Kolumne Die eine Frage: Sex? Ha, ha, ha!
Lachen Sie beim Sex, Eckart von Hirschhausen? Ein Anruf bei Deutschlands erfolgreichstem Schriftsteller.
A ls ich Eckart von Hirschhausen kennen lernte, hatte er sein Hemd aus der Hose hängen. Ein gutes Zeichen. Ich kleide mich auch so. Hirschhausen ist Dr. med und empfiehlt Lachen als Individual- und damit Sozialförderung. Sehe ich genauso. Doch in seinem gerade erschienenen Buch „Wohin geht die Liebe, wenn sie durch den Magen durch ist?“ behauptet er, man dürfe auch beim Sex lachen. – Niemals. Das geht ja gar nicht!
Ich erwischte ihn kurz vor einem Auftritt mit seinem Bühnenprogramm. Weil ich wusste, dass er gern redet, aber ungern über sich, drehte ich die Frage knallhart ins Persönliche: „Herr Hirschhausen, lachen Sie beim Sex?“
Er lachte.
„Sie lachen?“
„Ja.“
„Beim Sex auch?“
„Ja.“
„Wozu?“
„Es ist eine Frage des Zeitpunktes. Man darf dabei nur nicht auf bestimmte Körperteile zeigen.“
Er erklärte mir, dass er von einem echten, unkontrollierten Lachen spreche. Die Gegenwart sei „der einzige Moment, in dem wir glücklich sein können“. Lachen und Sex seien eng verwandt, weil beide uns in die Gegenwart holen könnten. „Und deshalb hilft uns das eine, in den anderen Zustand zu kommen – und umgekehrt.“
Mir fehlt hier eine süffige Anschlusspointe. Hirschhausen hätte sicher eine, er tritt seit zwei Jahrzehnten als Kabarettist auf und ist einer der erfolgreichsten Sachbuchautoren der Gegenwart. Von seinen letzten beiden Büchern hat er über fünf Millionen verkauft.
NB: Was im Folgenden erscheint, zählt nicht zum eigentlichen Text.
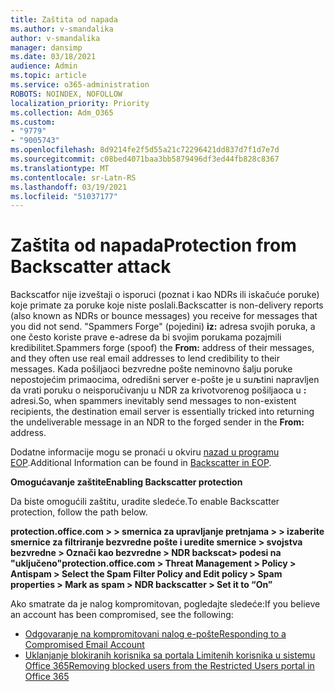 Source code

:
 ```yaml
---
title: Zaštita od napada
ms.author: v-smandalika
author: v-smandalika
manager: dansimp
ms.date: 03/18/2021
audience: Admin
ms.topic: article
ms.service: o365-administration
ROBOTS: NOINDEX, NOFOLLOW
localization_priority: Priority
ms.collection: Adm_O365
ms.custom:
- "9779"
- "9005743"
ms.openlocfilehash: 8d9214fe2f5d55a21c72296421dd837d7f1d7e7d
ms.sourcegitcommit: c08bed4071baa3bb5879496df3ed44fb828c8367
ms.translationtype: MT
ms.contentlocale: sr-Latn-RS
ms.lasthandoff: 03/19/2021
ms.locfileid: "51037177"
---
```

# <a name="protection-from-backscatter-attack"></a><span data-ttu-id="5bd03-102">Zaštita od napada</span><span class="sxs-lookup"><span data-stu-id="5bd03-102">Protection from Backscatter attack</span></span>

<span data-ttu-id="5bd03-103">Backscatfor nije izveštaji o isporuci (poznat i kao NDRs ili iskačuće poruke) koje primate za poruke koje niste poslali.</span><span class="sxs-lookup"><span data-stu-id="5bd03-103">Backscatter is non-delivery reports (also known as NDRs or bounce messages) you receive for messages that you did not send.</span></span> <span data-ttu-id="5bd03-104">"Spammers Forge" (pojedini) **iz:** adresa svojih poruka, a one često koriste prave e-adrese da bi svojim porukama pozajmili kredibilitet.</span><span class="sxs-lookup"><span data-stu-id="5bd03-104">Spammers forge (spoof) the **From:** address of their messages, and they often use real email addresses to lend credibility to their messages.</span></span> <span data-ttu-id="5bd03-105">Kada pošiljaoci bezvredne pošte neminovno šalju poruke nepostojećim primaocima, odredišni server e-pošte je u suљtini napravljen da vrati poruku o neisporučivanju u NDR za krivotvorenog pošiljaoca u **:** adresi.</span><span class="sxs-lookup"><span data-stu-id="5bd03-105">So, when spammers inevitably send messages to non-existent recipients, the destination email server is essentially tricked into returning the undeliverable message in an NDR to the forged sender in the **From:** address.</span></span>

<span data-ttu-id="5bd03-106">Dodatne informacije mogu se pronaći u okviru [nazad u programu EOP](https://docs.microsoft.com/microsoft-365/security/office-365-security/backscatter-messages-and-eop).</span><span class="sxs-lookup"><span data-stu-id="5bd03-106">Additional Information can be found in [Backscatter in EOP](https://docs.microsoft.com/microsoft-365/security/office-365-security/backscatter-messages-and-eop).</span></span>

<span data-ttu-id="5bd03-107">**Omogućavanje zaštite**</span><span class="sxs-lookup"><span data-stu-id="5bd03-107">**Enabling Backscatter protection**</span></span>

<span data-ttu-id="5bd03-108">Da biste omogućili zaštitu, uradite sledeće.</span><span class="sxs-lookup"><span data-stu-id="5bd03-108">To enable Backscatter protection, follow the path below.</span></span>

<span data-ttu-id="5bd03-109">**protection.office.com > > smernica za upravljanje pretnjama > > izaberite smernice za filtriranje bezvredne pošte i uredite smernice > svojstva bezvredne > Označi kao bezvredne > NDR backscat> podesi na "uključeno"**</span><span class="sxs-lookup"><span data-stu-id="5bd03-109">**protection.office.com > Threat Management > Policy > Antispam > Select the Spam Filter Policy and Edit policy > Spam properties > Mark as spam > NDR backscatter > Set it to “On”**</span></span>

<span data-ttu-id="5bd03-110">Ako smatrate da je nalog kompromitovan, pogledajte sledeće:</span><span class="sxs-lookup"><span data-stu-id="5bd03-110">If you believe an account has been compromised, see the following:</span></span>

- [<span data-ttu-id="5bd03-111">Odgovaranje na kompromitovani nalog e-pošte</span><span class="sxs-lookup"><span data-stu-id="5bd03-111">Responding to a Compromised Email Account</span></span>](https://docs.microsoft.com/microsoft-365/security/office-365-security/responding-to-a-compromised-email-account)
- [<span data-ttu-id="5bd03-112">Uklanjanje blokiranih korisnika sa portala Limitenih korisnika u sistemu Office 365</span><span class="sxs-lookup"><span data-stu-id="5bd03-112">Removing blocked users from the Restricted Users portal in Office 365</span></span>](https://docs.microsoft.com/microsoft-365/security/office-365-security/removing-user-from-restricted-users-portal-after-spam)



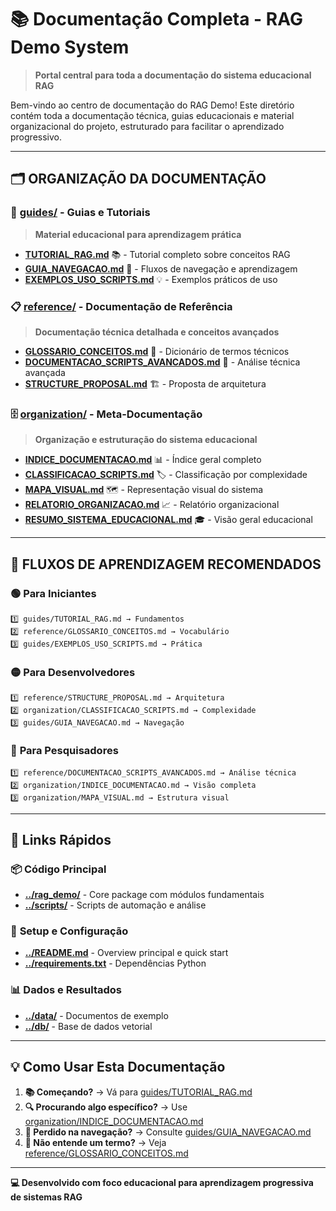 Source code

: # 📚 Documentação Completa - RAG Demo System

> **Portal central para toda a documentação do sistema educacional RAG**

Bem-vindo ao centro de documentação do RAG Demo! Este diretório contém toda a documentação técnica, guias educacionais e material organizacional do projeto, estruturado para facilitar o aprendizado progressivo.

---

## 🗂️ **ORGANIZAÇÃO DA DOCUMENTAÇÃO**

### 📖 **[guides/](guides/) - Guias e Tutoriais**
> **Material educacional para aprendizagem prática**

- **[TUTORIAL_RAG.md](guides/TUTORIAL_RAG.md)** 📚 - Tutorial completo sobre conceitos RAG
- **[GUIA_NAVEGACAO.md](guides/GUIA_NAVEGACAO.md)** 🧭 - Fluxos de navegação e aprendizagem
- **[EXEMPLOS_USO_SCRIPTS.md](guides/EXEMPLOS_USO_SCRIPTS.md)** 💡 - Exemplos práticos de uso

### 📋 **[reference/](reference/) - Documentação de Referência**
> **Documentação técnica detalhada e conceitos avançados**

- **[GLOSSARIO_CONCEITOS.md](reference/GLOSSARIO_CONCEITOS.md)** 📖 - Dicionário de termos técnicos
- **[DOCUMENTACAO_SCRIPTS_AVANCADOS.md](reference/DOCUMENTACAO_SCRIPTS_AVANCADOS.md)** 🔬 - Análise técnica avançada
- **[STRUCTURE_PROPOSAL.md](reference/STRUCTURE_PROPOSAL.md)** 🏗️ - Proposta de arquitetura

### 🗄️ **[organization/](organization/) - Meta-Documentação**
> **Organização e estruturação do sistema educacional**

- **[INDICE_DOCUMENTACAO.md](organization/INDICE_DOCUMENTACAO.md)** 📊 - Índice geral completo
- **[CLASSIFICACAO_SCRIPTS.md](organization/CLASSIFICACAO_SCRIPTS.md)** 🏷️ - Classificação por complexidade
- **[MAPA_VISUAL.md](organization/MAPA_VISUAL.md)** 🗺️ - Representação visual do sistema
- **[RELATORIO_ORGANIZACAO.md](organization/RELATORIO_ORGANIZACAO.md)** 📈 - Relatório organizacional
- **[RESUMO_SISTEMA_EDUCACIONAL.md](organization/RESUMO_SISTEMA_EDUCACIONAL.md)** 🎓 - Visão geral educacional

---

## 🎯 **FLUXOS DE APRENDIZAGEM RECOMENDADOS**

### 🟢 **Para Iniciantes**
```
1️⃣ guides/TUTORIAL_RAG.md → Fundamentos
2️⃣ reference/GLOSSARIO_CONCEITOS.md → Vocabulário
3️⃣ guides/EXEMPLOS_USO_SCRIPTS.md → Prática
```

### 🟡 **Para Desenvolvedores**
```
1️⃣ reference/STRUCTURE_PROPOSAL.md → Arquitetura
2️⃣ organization/CLASSIFICACAO_SCRIPTS.md → Complexidade
3️⃣ guides/GUIA_NAVEGACAO.md → Navegação
```

### 🔴 **Para Pesquisadores**
```
1️⃣ reference/DOCUMENTACAO_SCRIPTS_AVANCADOS.md → Análise técnica
2️⃣ organization/INDICE_DOCUMENTACAO.md → Visão completa
3️⃣ organization/MAPA_VISUAL.md → Estrutura visual
```

---

## 🚀 **Links Rápidos**

### 📦 **Código Principal**
- **[../rag_demo/](../rag_demo/)** - Core package com módulos fundamentais
- **[../scripts/](../scripts/)** - Scripts de automação e análise

### 🔧 **Setup e Configuração**
- **[../README.md](../README.md)** - Overview principal e quick start
- **[../requirements.txt](../requirements.txt)** - Dependências Python

### 📊 **Dados e Resultados**
- **[../data/](../data/)** - Documentos de exemplo
- **[../db/](../db/)** - Base de dados vetorial

---

## 💡 **Como Usar Esta Documentação**

1. **📚 Começando?** → Vá para [guides/TUTORIAL_RAG.md](guides/TUTORIAL_RAG.md)
2. **🔍 Procurando algo específico?** → Use [organization/INDICE_DOCUMENTACAO.md](organization/INDICE_DOCUMENTACAO.md)
3. **🧭 Perdido na navegação?** → Consulte [guides/GUIA_NAVEGACAO.md](guides/GUIA_NAVEGACAO.md)
4. **📖 Não entende um termo?** → Veja [reference/GLOSSARIO_CONCEITOS.md](reference/GLOSSARIO_CONCEITOS.md)

---

**💻 Desenvolvido com foco educacional para aprendizagem progressiva de sistemas RAG**
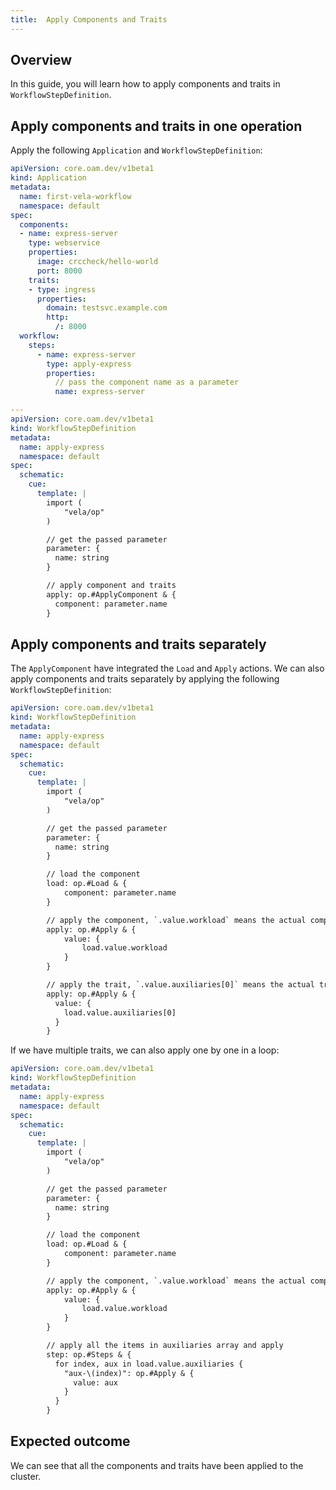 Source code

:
 ```yaml
---
title:  Apply Components and Traits
---
```


## Overview

In this guide, you will learn how to apply components and traits in `WorkflowStepDefinition`.

## Apply components and traits in one operation

Apply the following `Application` and `WorkflowStepDefinition`:

```yaml
apiVersion: core.oam.dev/v1beta1
kind: Application
metadata:
  name: first-vela-workflow
  namespace: default
spec:
  components:
  - name: express-server
    type: webservice
    properties:
      image: crccheck/hello-world
      port: 8000
    traits:
    - type: ingress
      properties:
        domain: testsvc.example.com
        http:
          /: 8000
  workflow:
    steps:
      - name: express-server
        type: apply-express
        properties:
          // pass the component name as a parameter
          name: express-server

---
apiVersion: core.oam.dev/v1beta1
kind: WorkflowStepDefinition
metadata:
  name: apply-express
  namespace: default
spec:
  schematic:
    cue:
      template: |
        import (
        	"vela/op"
        )

        // get the passed parameter
        parameter: {
          name: string
        }

        // apply component and traits
        apply: op.#ApplyComponent & {
          component: parameter.name
        }
```

## Apply components and traits separately

The `ApplyComponent` have integrated the `Load` and `Apply` actions. We can also apply components and traits separately by applying the following `WorkflowStepDefinition`:

```yaml
apiVersion: core.oam.dev/v1beta1
kind: WorkflowStepDefinition
metadata:
  name: apply-express
  namespace: default
spec:
  schematic:
    cue:
      template: |
        import (
        	"vela/op"
        )

        // get the passed parameter
        parameter: {
          name: string
        }

        // load the component
        load: op.#Load & {
        	component: parameter.name
        }

        // apply the component, `.value.workload` means the actual component
        apply: op.#Apply & {
        	value: {
        		load.value.workload
        	}
        }

        // apply the trait, `.value.auxiliaries[0]` means the actual trait since we have only one trait here
        apply: op.#Apply & {
          value: {
            load.value.auxiliaries[0]
          }
        }
```

If we have multiple traits, we can also apply one by one in a loop:

```yaml
apiVersion: core.oam.dev/v1beta1
kind: WorkflowStepDefinition
metadata:
  name: apply-express
  namespace: default
spec:
  schematic:
    cue:
      template: |
        import (
        	"vela/op"
        )

        // get the passed parameter
        parameter: {
          name: string
        }

        // load the component
        load: op.#Load & {
        	component: parameter.name
        }

        // apply the component, `.value.workload` means the actual component
        apply: op.#Apply & {
        	value: {
        		load.value.workload
        	}
        }

        // apply all the items in auxiliaries array and apply
        step: op.#Steps & {
          for index, aux in load.value.auxiliaries {
            "aux-\(index)": op.#Apply & {
              value: aux
            }
          }
        }
```

## Expected outcome

We can see that all the components and traits have been applied to the cluster.

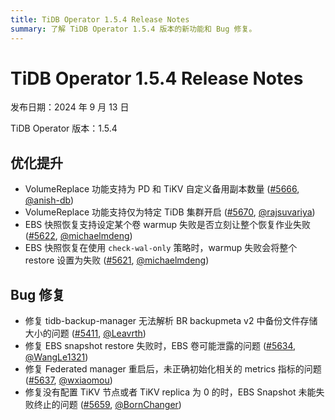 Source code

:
 ```yaml
---
title: TiDB Operator 1.5.4 Release Notes
summary: 了解 TiDB Operator 1.5.4 版本的新功能和 Bug 修复。
---
```


# TiDB Operator 1.5.4 Release Notes

发布日期：2024 年 9 月 13 日

TiDB Operator 版本：1.5.4

## 优化提升

- VolumeReplace 功能支持为 PD 和 TiKV 自定义备用副本数量 ([#5666](https://github.com/pingcap/tidb-operator/pull/5666), [@anish-db](https://github.com/anish-db))
- VolumeReplace 功能支持仅为特定 TiDB 集群开启 ([#5670](https://github.com/pingcap/tidb-operator/pull/5670), [@rajsuvariya](https://github.com/rajsuvariya))
- EBS 快照恢复支持设定某个卷 warmup 失败是否立刻让整个恢复作业失败 ([#5622](https://github.com/pingcap/tidb-operator/pull/5622), [@michaelmdeng](https://github.com/michaelmdeng))
- EBS 快照恢复在使用 `check-wal-only` 策略时，warmup 失败会将整个 restore 设置为失败 ([#5621](https://github.com/pingcap/tidb-operator/pull/5621), [@michaelmdeng](https://github.com/michaelmdeng))

## Bug 修复

- 修复 tidb-backup-manager 无法解析 BR backupmeta v2 中备份文件存储大小的问题 ([#5411](https://github.com/pingcap/tidb-operator/pull/5411), [@Leavrth](https://github.com/Leavrth))
- 修复 EBS snapshot restore 失败时，EBS 卷可能泄露的问题 ([#5634](https://github.com/pingcap/tidb-operator/pull/5634), [@WangLe1321](https://github.com/WangLe1321))
- 修复 Federated manager 重启后，未正确初始化相关的 metrics 指标的问题 ([#5637](https://github.com/pingcap/tidb-operator/pull/5637), [@wxiaomou](https://github.com/wxiaomou))
- 修复没有配置 TiKV 节点或者 TiKV replica 为 0 的时，EBS Snapshot 未能失败终止的问题 ([#5659](https://github.com/pingcap/tidb-operator/pull/5659), [@BornChanger](https://github.com/BornChanger))
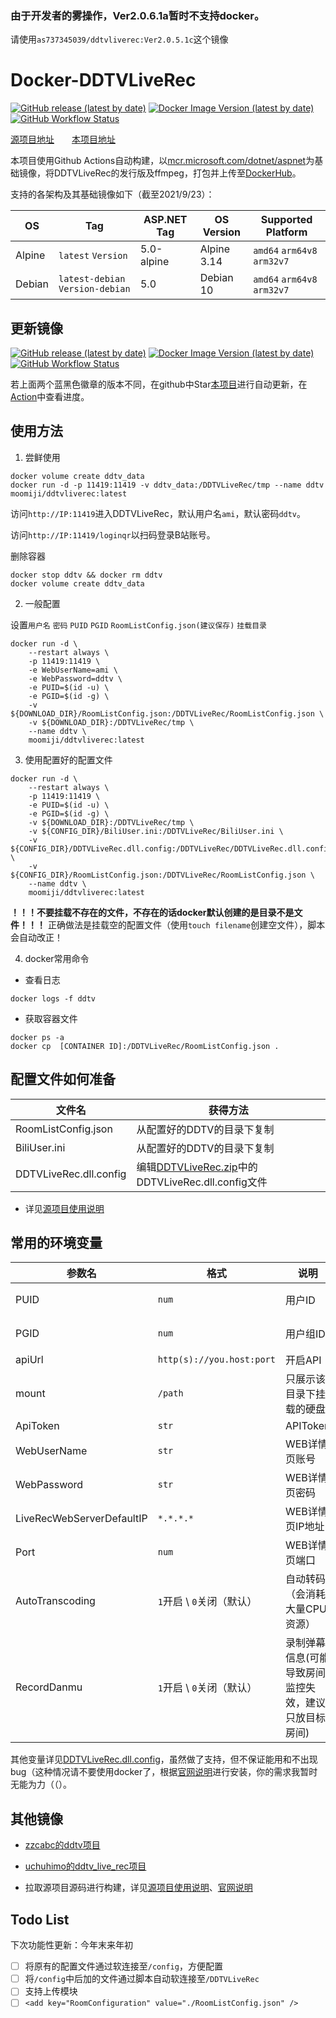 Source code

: ### 由于开发者的雾操作，Ver2.0.6.1a暂时不支持docker。

请使用`as737345039/ddtvliverec:Ver2.0.5.1c`这个镜像

# Docker-DDTVLiveRec

[![GitHub release (latest by date)](https://img.shields.io/github/v/release/CHKZL/DDTV2?label=DDTVLiveRec&style=flat-square)](https://github.com/CHKZL/DDTV2/releases/latest)
[![Docker Image Version (latest by date)](https://img.shields.io/docker/v/moomiji/ddtvliverec?label=DockerHub&style=flat-square)](https://hub.docker.com/r/moomiji/ddtvliverec/tags?page=1&ordering=last_updated)
[![GitHub Workflow Status](https://img.shields.io/github/workflow/status/moomiji/Docker-DDTVLiveRec/DDTVLiveRec_docker?label=Docker%20Build&style=flat-square)](https://github.com/moomiji/Docker-DDTVLiveRec/actions/workflows/DDTVLiveRec_docker.yml)

[源项目地址](https://github.com/CHKZL/DDTV2)　　[本项目地址](https://github.com/moomiji/Docker-DDTVLiveRec)

本项目使用Github Actions自动构建，以[mcr.microsoft.com/dotnet/aspnet](https://hub.docker.com/_/microsoft-dotnet-aspnet)为基础镜像，将DDTVLiveRec的发行版及ffmpeg，打包并上传至[DockerHub](https://hub.docker.com/r/moomiji/ddtvliverec)。

支持的各架构及其基础镜像如下（截至2021/9/23）：

| OS | Tag | ASP.NET Tag | OS Version  | Supported Platform |
| ---- | ---- | ---- | ---- | ---- |
| Alpine | `latest` `Version` | 5.0-alpine | Alpine 3.14 | `amd64` `arm64v8` `arm32v7` |
| Debian | `latest-debian` `Version-debian` | 5.0 | Debian 10 | `amd64` `arm64v8` `arm32v7` |

## 更新镜像

[![GitHub release (latest by date)](https://img.shields.io/github/v/release/CHKZL/DDTV2?label=DDTVLiveRec&style=flat-square)](https://github.com/CHKZL/DDTV2/releases/latest)
[![Docker Image Version (latest by date)](https://img.shields.io/docker/v/moomiji/ddtvliverec?label=DockerHub&style=flat-square)](https://hub.docker.com/r/moomiji/ddtvliverec/tags?page=1&ordering=last_updated)
[![GitHub Workflow Status](https://img.shields.io/github/workflow/status/moomiji/Docker-DDTVLiveRec/DDTVLiveRec_docker?label=Docker%20Build&style=flat-square)](https://github.com/moomiji/Docker-DDTVLiveRec/actions/workflows/DDTVLiveRec_docker.yml)

若上面两个蓝黑色徽章的版本不同，在github中Star[本项目](https://github.com/moomiji/Docker-DDTVLiveRec)进行自动更新，在[Action](https://github.com/moomiji/Docker-DDTVLiveRec/actions/workflows/DDTVLiveRec_docker.yml)中查看进度。

## 使用方法

1. 尝鲜使用

```shell
docker volume create ddtv_data
docker run -d -p 11419:11419 -v ddtv_data:/DDTVLiveRec/tmp --name ddtv moomiji/ddtvliverec:latest
```
访问`http://IP:11419`进入DDTVLiveRec，默认用户名`ami`，默认密码`ddtv`。

访问`http://IP:11419/loginqr`以扫码登录B站账号。

删除容器

```shell
docker stop ddtv && docker rm ddtv
docker volume create ddtv_data
```

2. 一般配置

设置`用户名` `密码` `PUID` `PGID` `RoomListConfig.json(建议保存)` `挂载目录`

```shell
docker run -d \
    --restart always \
    -p 11419:11419 \
    -e WebUserName=ami \
    -e WebPassword=ddtv \
    -e PUID=$(id -u) \
    -e PGID=$(id -g) \
    -v ${DOWNLOAD_DIR}/RoomListConfig.json:/DDTVLiveRec/RoomListConfig.json \
    -v ${DOWNLOAD_DIR}:/DDTVLiveRec/tmp \
    --name ddtv \
    moomiji/ddtvliverec:latest
```

3. 使用配置好的配置文件

```shell
docker run -d \
    --restart always \
    -p 11419:11419 \
    -e PUID=$(id -u) \
    -e PGID=$(id -g) \
    -v ${DOWNLOAD_DIR}:/DDTVLiveRec/tmp \
    -v ${CONFIG_DIR}/BiliUser.ini:/DDTVLiveRec/BiliUser.ini \
    -v ${CONFIG_DIR}/DDTVLiveRec.dll.config:/DDTVLiveRec/DDTVLiveRec.dll.config \
    -v ${CONFIG_DIR}/RoomListConfig.json:/DDTVLiveRec/RoomListConfig.json \
    --name ddtv \
    moomiji/ddtvliverec:latest
```

**！！！不要挂载不存在的文件，不存在的话docker默认创建的是目录不是文件！！！**
正确做法是挂载空的配置文件（使用`touch filename`创建空文件），脚本会自动改正！

4. docker常用命令

- 查看日志

```shell
docker logs -f ddtv
```

- 获取容器文件

```shell
docker ps -a
docker cp  [CONTAINER ID]:/DDTVLiveRec/RoomListConfig.json .
```

## 配置文件如何准备

| 文件名 | 获得方法 |
| ----  | ----  |
| RoomListConfig.json  | 从配置好的DDTV的目录下复制 |
| BiliUser.ini  | 从配置好的DDTV的目录下复制  |
| DDTVLiveRec.dll.config  | 编辑[DDTVLiveRec.zip](https://github.com/CHKZL/DDTV2/releases/latest)中的DDTVLiveRec.dll.config文件 |

- 详见[源项目使用说明](https://github.com/CHKZL/DDTV2/tree/master/DDTVLiveRec#%E4%BD%BF%E7%94%A8%E8%AF%B4%E6%98%8E)

## 常用的环境变量

| 参数名 | 格式 | 说明 | 位于 |
| ---- | ---- | ---- | ---- |
| PUID | `num` | 用户ID | 用于运行程序，解决下载文件权限问题 |
| PGID | `num` | 用户组ID | 用于运行程序，解决下载文件权限问题 |
| apiUrl | `http(s)://you.host:port` | 开启API | static/config.js |
| mount | `/path` | 只展示该目录下挂载的硬盘 | static/config.js |
| ApiToken | `str` | APIToken | DDTVLiveRec.dll.config |
| WebUserName | `str` | WEB详情页账号 | DDTVLiveRec.dll.config |
| WebPassword | `str` | WEB详情页密码 | DDTVLiveRec.dll.config |
| LiveRecWebServerDefaultIP | `*.*.*.*` | WEB详情页IP地址 | DDTVLiveRec.dll.config |
| Port | `num` | WEB详情页端口 | DDTVLiveRec.dll.config |
| AutoTranscoding | `1`开启 \ `0`关闭（默认） | 自动转码（会消耗大量CPU资源） | DDTVLiveRec.dll.config |
| RecordDanmu | `1`开启 \ `0`关闭（默认） | 录制弹幕信息(可能导致房间监控失效，建议只放目标房间) | DDTVLiveRec.dll.config |

其他变量详见[DDTVLiveRec.dll.config](https://github.com/CHKZL/DDTV2/blob/master/DDTVLiveRec/App.config)，虽然做了支持，但不保证能用和不出现bug（这种情况请不要使用docker了，根据[官网说明](https://ddtv.pro/install/DDTVLiveRecForLinux.html)进行安装，你的需求我暂时无能为力（（）。

## 其他镜像

- [zzcabc的ddtv项目](https://hub.docker.com/r/zzcabc/ddtv)

- [uchuhimo的ddtv_live_rec项目](https://hub.docker.com/r/uchuhimo/ddtv_live_rec)

- 拉取源项目源码进行构建，详见[源项目使用说明](https://github.com/CHKZL/DDTV2/tree/master/DDTVLiveRec#%E5%A6%82%E6%9E%9C%E4%BD%BF%E7%94%A8docker%E6%9E%84%E5%BB%BA)、[官网说明](https://ddtv.pro/install/Docker.html)

## Todo List

下次功能性更新：今年末来年初

- [ ] 将原有的配置文件通过软连接至`/config`，方便配置
- [ ] 将`/config`中后加的文件通过脚本自动软连接至`/DDTVLiveRec`
- [ ] 支持上传模块
- [ ] `<add key="RoomConfiguration" value="./RoomListConfig.json" />`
Was die kritische Rezeption angeht, so ist es bei seinem Versuch, Wissenschaft zu demokratisieren, wie beim populären Philosophen Richard David Precht: Man versucht, ihn der Oberflächlichkeit zu überführen („Dr. Feelgood“), die dann auch noch in kalkulierten Verwertungsketten monetarisiert werde. Ja, soll er uns denn mit kalkulierten Nichtverwertungsketten auf der Tasche liegen oder was?
Hirschhausen ist ein überzeugter Vertreter der Denkrichtung der self compassion, der Selbstachtung. Das ist für ihn die Grundlage der seelischen Gesundheit – und damit eines gelingenden Lebens. Deshalb setzt er sich auch für eine neue Initiative namens „Schule im Aufbruch“ ein, die von der Wissensvermittlung zu einer Lernkultur der „Potentialentfaltung“ kommen will. „Die Fächer, die persönlichkeitsbildend sind, müssen ernster genommen werden“, sagt er.
Der Autor ist Chefreporter der taz. Seine Kolumne „Die eine Frage“ erscheint alle 14 Tage in der sonntaz. Das Wochenendmagazin ist am Kiosk, e-Kiosk und im Wochenendabo erhältlich.
Man kann über seine „einfachen Wahrheiten“ höhnen, man kann aber auch sagen: Er berührt entscheidende Punkte eines Lebens. Etwa: Warum es total erstrebenswert ist, in „Freundschaft“ mit seinem Liebespartner zu leben. Weil die Vorstellung von neverending-heißem Sex mit demselben Menschen Bullshit-Illusion ist, die einem das Leben versauen kann. Es gehe darum, die Paradoxien des Liebens anzunehmen, sagt Hirschhausen. „Und das ist nur mit Lachen möglich.“
Wir lachten also noch eine Runde und legten dann auf. Ich dachte: Über Humor zu Erkenntnis; aber sich nicht saturiert mit Intellektualität begnügen und sich nicht auf Harald Schmidts Scheißegal-Ironie zurückziehen, sondern lachend auf Veränderung zielen: das macht – ausgerechnet – Eckart von Hirschhausen zur Avantgarde des 21. Jahrhunderts. Tja.